In the account of the Heath audience with the Pope, the latter is reported to have said "world opinion is against this measure", referring to internment. The Pope regarded Britain as "the land of liberty" and habeas corpus.
Mr Heath agreed internment should be got rid of "as soon as possible" and claimed the numbers interned had been reduced from 1,000 to 71. The Pope said "violence and terrorism are indeed deplorable" and he had "tried to make this clear" and would continue to do so. But he seemed more interested in criticising British society for being too "permissive", citing liberal homosexual and abortion laws.
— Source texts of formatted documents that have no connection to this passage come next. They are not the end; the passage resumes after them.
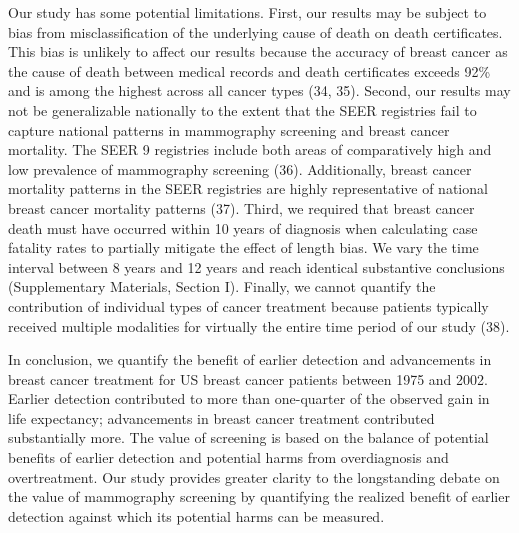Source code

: \documentclass[11pt,letterpaper]{article}
\theoremstyle{plain}
\theoremstyle{remark}
\numberwithin{equation}{section}
\begin{document}
Our study has some potential limitations.  First, our results may be
subject to bias from misclassification of the underlying cause of
death on death certificates. This bias is unlikely to affect our
results because the accuracy of breast cancer as the cause of death
between medical records and death certificates exceeds 92\% and is
among the highest across all cancer types (34, 35).  Second, our
results may not be generalizable nationally to the extent that the
SEER registries fail to capture national patterns in mammography
screening and breast cancer mortality.  The SEER 9 registries include
both areas of comparatively high and low prevalence of mammography
screening (36).  Additionally, breast cancer mortality patterns in the
SEER registries are highly representative of national breast cancer
mortality patterns (37).  Third, we required that breast cancer death
must have occurred within 10 years of diagnosis when calculating case
fatality rates to partially mitigate the effect of length bias.  We
vary the time interval between 8 years and 12 years and reach
identical substantive conclusions (Supplementary Materials, Section
I).  Finally, we cannot quantify the contribution of individual types
of cancer treatment because patients typically received multiple
modalities for virtually the entire time period of our study (38).

In conclusion, we quantify the benefit of earlier detection and
advancements in breast cancer treatment for US breast cancer patients
between 1975 and 2002.  Earlier detection contributed to more than
one-quarter of the observed gain in life expectancy; advancements in
breast cancer treatment contributed substantially more.  The value of
screening is based on the balance of potential benefits of earlier
detection and potential harms from overdiagnosis and overtreatment.
Our study provides greater clarity to the longstanding debate on the
value of mammography screening by quantifying the realized benefit of
earlier detection against which its potential harms can be measured.

\newpage
\end{document}
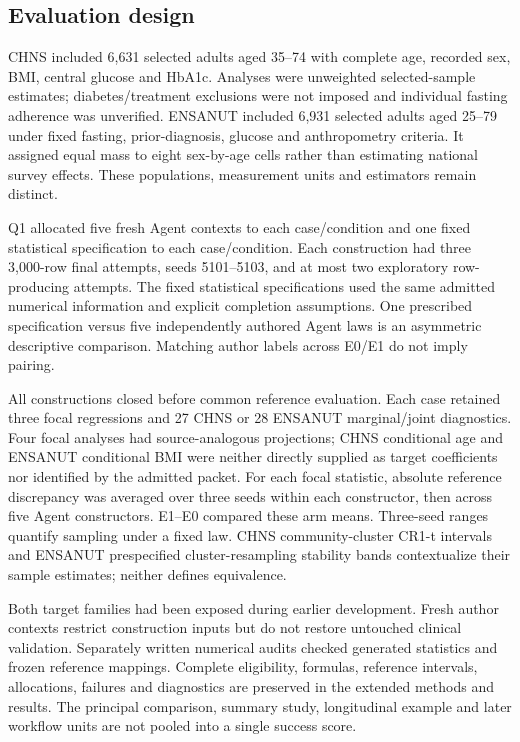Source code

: \documentclass[10pt,twocolumn]{article}
\begin{document}
\subsection{Evaluation design}

CHNS included 6,631 selected adults aged 35–74 with complete age, recorded sex, BMI, central glucose and HbA1c. Analyses were unweighted selected-sample estimates; diabetes/treatment exclusions were not imposed and individual fasting adherence was unverified. ENSANUT included 6,931 selected adults aged 25–79 under fixed fasting, prior-diagnosis, glucose and anthropometry criteria. It assigned equal mass to eight sex-by-age cells rather than estimating national survey effects. These populations, measurement units and estimators remain distinct.


Q1 allocated five fresh Agent contexts to each case/condition and one fixed statistical specification to each case/condition. Each construction had three 3,000-row final attempts, seeds 5101–5103, and at most two exploratory row-producing attempts. The fixed statistical specifications used the same admitted numerical information and explicit completion assumptions. One prescribed specification versus five independently authored Agent laws is an asymmetric descriptive comparison. Matching author labels across E0/E1 do not imply pairing.


All constructions closed before common reference evaluation. Each case retained three focal regressions and 27 CHNS or 28 ENSANUT marginal/joint diagnostics. Four focal analyses had source-analogous projections; CHNS conditional age and ENSANUT conditional BMI were neither directly supplied as target coefficients nor identified by the admitted packet. For each focal statistic, absolute reference discrepancy was averaged over three seeds within each constructor, then across five Agent constructors. E1–E0 compared these arm means. Three-seed ranges quantify sampling under a fixed law. CHNS community-cluster CR1-t intervals and ENSANUT prespecified cluster-resampling stability bands contextualize their sample estimates; neither defines equivalence.


Both target families had been exposed during earlier development. Fresh author contexts restrict construction inputs but do not restore untouched clinical validation. Separately written numerical audits checked generated statistics and frozen reference mappings. Complete eligibility, formulas, reference intervals, allocations, failures and diagnostics are preserved in the extended methods and results. The principal comparison, summary study, longitudinal example and later workflow units are not pooled into a single success score.
\end{document}
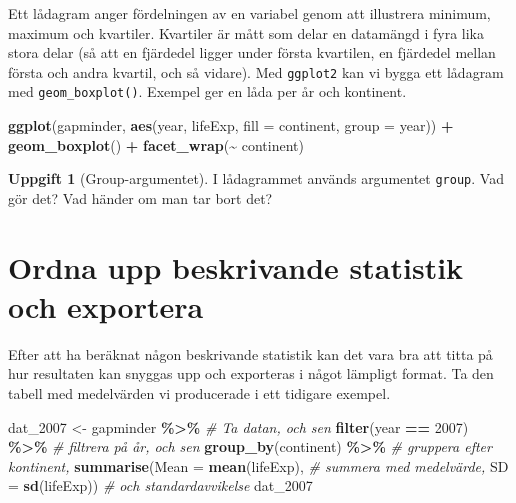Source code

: \documentclass[
]{book}
\newenvironment{Shaded}{\begin{snugshade}}{\end{snugshade}}
\newcommand{\AttributeTok}[1]{\textcolor[rgb]{0.13,0.29,0.53}{#1}}
\newcommand{\CommentTok}[1]{\textcolor[rgb]{0.56,0.35,0.01}{\textit{#1}}}
\newcommand{\DecValTok}[1]{\textcolor[rgb]{0.00,0.00,0.81}{#1}}
\newcommand{\FunctionTok}[1]{\textcolor[rgb]{0.13,0.29,0.53}{\textbf{#1}}}
\newcommand{\NormalTok}[1]{#1}
\newcommand{\OtherTok}[1]{\textcolor[rgb]{0.56,0.35,0.01}{#1}}
\newcommand{\SpecialCharTok}[1]{\textcolor[rgb]{0.81,0.36,0.00}{\textbf{#1}}}
\theoremstyle{definition}
\theoremstyle{definition}
\theoremstyle{definition}
\newtheorem{exercise}{Uppgift}[chapter]
\theoremstyle{definition}
\theoremstyle{remark}
\begin{document}
Ett lådagram anger fördelningen av en variabel genom att illustrera minimum, maximum och kvartiler. Kvartiler är mått som delar en datamängd i fyra lika stora delar (så att en fjärdedel ligger under första kvartilen, en fjärdedel mellan första och andra kvartil, och så vidare). Med \texttt{ggplot2} kan vi bygga ett lådagram med \texttt{geom\_boxplot()}. Exempel ger en låda per år och kontinent.

\begin{Shaded}
\begin{Highlighting}[]
\FunctionTok{ggplot}\NormalTok{(gapminder, }\FunctionTok{aes}\NormalTok{(year, lifeExp, }\AttributeTok{fill =}\NormalTok{ continent, }
                      \AttributeTok{group =}\NormalTok{ year)) }\SpecialCharTok{+}
  \FunctionTok{geom\_boxplot}\NormalTok{() }\SpecialCharTok{+}                                                     
  \FunctionTok{facet\_wrap}\NormalTok{(}\SpecialCharTok{\textasciitilde{}}\NormalTok{ continent)                                              }
\end{Highlighting}
\end{Shaded}

\begin{exercise}[Group-argumentet]
I lådagrammet används argumentet \texttt{group}. Vad gör det? Vad händer om man tar bort det?
\end{exercise}

\section{Ordna upp beskrivande statistik och exportera}\label{ordna-upp-beskrivande-statistik-och-exportera}

Efter att ha beräknat någon beskrivande statistik kan det vara bra att titta på hur resultaten kan snyggas upp och exporteras i något lämpligt format. Ta den tabell med medelvärden vi producerade i ett tidigare exempel.

\begin{Shaded}
\begin{Highlighting}[]
\NormalTok{dat\_2007 }\OtherTok{\textless{}{-}}\NormalTok{ gapminder }\SpecialCharTok{\%\textgreater{}\%}         \CommentTok{\# Ta datan, och sen}
  \FunctionTok{filter}\NormalTok{(year }\SpecialCharTok{==} \DecValTok{2007}\NormalTok{) }\SpecialCharTok{\%\textgreater{}\%}        \CommentTok{\# filtrera på år, och sen}
  \FunctionTok{group\_by}\NormalTok{(continent) }\SpecialCharTok{\%\textgreater{}\%}         \CommentTok{\# gruppera efter kontinent,}
  \FunctionTok{summarise}\NormalTok{(}\AttributeTok{Mean =} \FunctionTok{mean}\NormalTok{(lifeExp), }\CommentTok{\# summera med medelvärde,}
            \AttributeTok{SD =} \FunctionTok{sd}\NormalTok{(lifeExp))     }\CommentTok{\# och standardavvikelse}
\NormalTok{dat\_2007}
\end{Highlighting}
\end{Shaded}
\end{document}
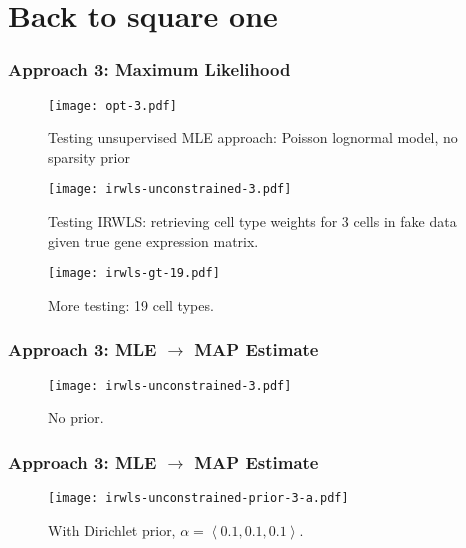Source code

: \documentclass{beamer}
\newcommand{\importfig}[1]{{#1.tex}}
\begin{document}
\section{Back to square one}

\begin{frame}
    \frametitle{Approach 3: Maximum Likelihood}
    \begin{figure}[!htbp]
        \centering
        \texttt{[image: opt-3.pdf]}
        \caption{Testing unsupervised MLE approach: Poisson lognormal model, no sparsity prior}
    \end{figure}
\end{frame}

\begin{frame}
    \begin{figure}[!htbp]
        \centering
        \texttt{[image: irwls-unconstrained-3.pdf]}
        \caption{Testing IRWLS: retrieving cell type weights for 3 cells in fake data given true gene expression matrix.}
    \end{figure}
\end{frame}

\begin{frame}
    \begin{figure}[!htbp]
        \centering
        \texttt{[image: irwls-gt-19.pdf]}
        \caption{More testing: 19 cell types.}
    \end{figure}
\end{frame}

\begin{frame}
    \frametitle{Approach 3: MLE $\to$ MAP Estimate}
    \begin{figure}[!htbp]
        \centering
        \texttt{[image: irwls-unconstrained-3.pdf]}
        \caption{No prior.}
    \end{figure}
\end{frame}

\begin{frame}
    \frametitle{Approach 3: MLE $\to$ MAP Estimate}
    \begin{figure}[!htbp]
        \centering
        \texttt{[image: irwls-unconstrained-prior-3-a.pdf]}
        \caption{With Dirichlet prior, $\alpha = \left\langle 0.1, 0.1, 0.1 \right\rangle$.}
    \end{figure}
\end{frame}
\end{document}
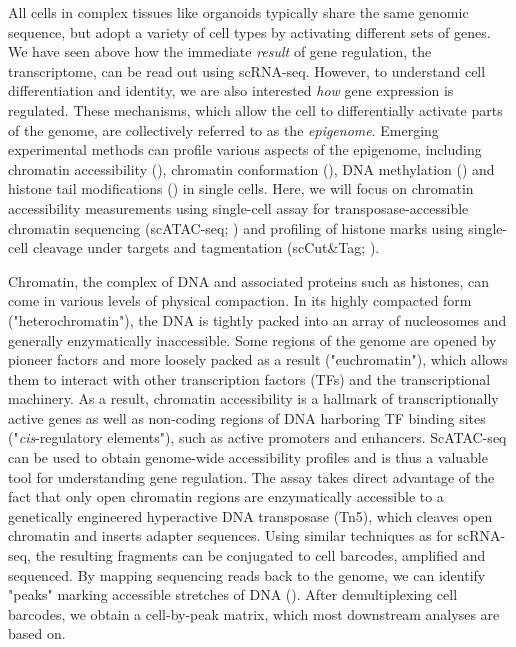 All cells in complex tissues like organoids typically share the same genomic sequence, but adopt a variety of cell types by activating different sets of genes. We have seen above how the immediate \textit{result} of gene regulation, the transcriptome, can be read out using scRNA-seq. However, to understand cell differentiation and identity, we are also interested \textit{how} gene expression is regulated. These mechanisms, which allow the cell to differentially activate parts of the genome, are collectively referred to as the \textit{epigenome}. Emerging experimental methods can profile various aspects of the epigenome, including chromatin accessibility (\cite{buenrostro_single-cell_2015,cusanovich_multiplex_2015}), chromatin conformation (\cite{ramani_massively_2017,stevens_3d_2017}), DNA methylation (\cite{smallwood_single-cell_2014}) and histone tail modifications (\cite{kaya-okur_cuttag_2019,bartosovic_single-cell_2021,ku_single-cell_2019,hainer_profiling_2019}) in single cells. Here, we will focus on chromatin accessibility measurements using single-cell assay for transposase-accessible chromatin sequencing (scATAC-seq; \cite{buenrostro_single-cell_2015}) and profiling of histone marks using single-cell cleavage under targets and tagmentation (scCut\&Tag; \cite{kaya-okur_cuttag_2019}).

Chromatin, the complex of DNA and associated proteins such as histones, can come in various levels of physical compaction. In its highly compacted form ("heterochromatin"), the DNA is tightly packed into an array of nucleosomes and generally enzymatically inaccessible. Some regions of the genome are opened by pioneer factors and more loosely packed as a result ("euchromatin"), which allows them to interact with other transcription factors (TFs) and the transcriptional machinery. As a result, chromatin accessibility is a hallmark of transcriptionally active genes as well as non-coding regions of DNA harboring TF binding sites ("\textit{cis}-regulatory elements"), such as active promoters and enhancers. ScATAC-seq can be used to obtain genome-wide accessibility profiles and is thus a valuable tool for understanding gene regulation. The assay takes direct advantage of the fact that only open chromatin regions are enzymatically accessible to a genetically engineered hyperactive DNA transposase (Tn5), which cleaves open chromatin and inserts adapter sequences. Using similar techniques as for scRNA-seq, the resulting fragments can be conjugated to cell barcodes, amplified and sequenced. By mapping sequencing reads back to the genome, we can identify "peaks" marking accessible stretches of DNA (\cite{zhang_model-based_2008}). After demultiplexing cell barcodes, we obtain a cell-by-peak matrix, which most downstream analyses are based on.

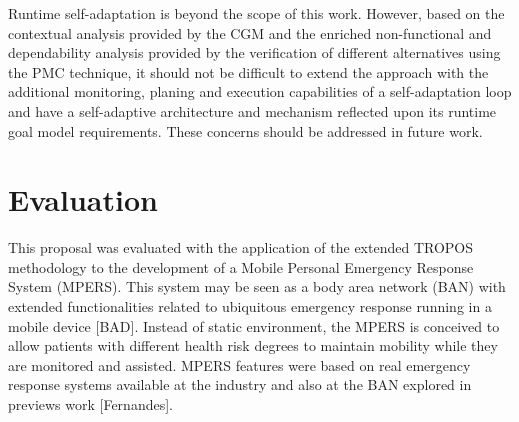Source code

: 
Runtime self-adaptation is beyond the scope of this work. However, based on the contextual analysis provided by the CGM and the enriched non-functional and dependability analysis provided by the verification of different alternatives using the PMC technique, it should not be difficult to extend the approach with the additional monitoring, planing and execution capabilities of a self-adaptation loop and have a self-adaptive architecture and mechanism reflected upon its runtime goal model requirements. These concerns should be addressed in future work.




\section{Evaluation}

This proposal was evaluated with the application of the extended TROPOS methodology to the development of a Mobile Personal Emergency Response System (MPERS). This system may be seen as a body area network (BAN) with extended functionalities related to ubiquitous emergency response running in a mobile device [BAD]. Instead of static environment, the MPERS is conceived to allow patients with different health risk degrees to maintain mobility while they are monitored and assisted. MPERS features were based on real emergency response systems available at the industry and also at the BAN explored in previews work [Fernandes].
Mr Heath urged the Pope to use Cardinal Conway to try to get the nationalist parties in Northern Ireland, such as the SDLP, not to boycott the forthcoming Darlington round-table conference.
The Governor General of Northern Ireland, Lord Grey of Naunton, had the previous August written to Mr Whitelaw on the need to lobby the Vatican as "the Pope's view of British policy is based almost entirely on reports from Cardinal Conway". However, the letter went on: "There is good reason to suppose that the majority of Catholics in Northern Ireland are dissatisfied with the Cardinal's leadership (or lack of it) in secular matters and his invariable practice of following timid criticisms of Irish nationalist excesses by words desiring to avoid offending the extremists."
Lord Grey also cited the Bishop of Down and Connor, Dr Philbin, as "more courageous and liberal-minded than the Primate".
Lord Grey hoped that Dr Philbin "might perhaps be persuaded by Rome that if certain parishes in the Diocese of Down and Connor did not clearly disassociate themselves from the IRA, he should consider their interdiction (closing churches, withdrawing sacraments). I am advised that the threat of any such action normally suffices."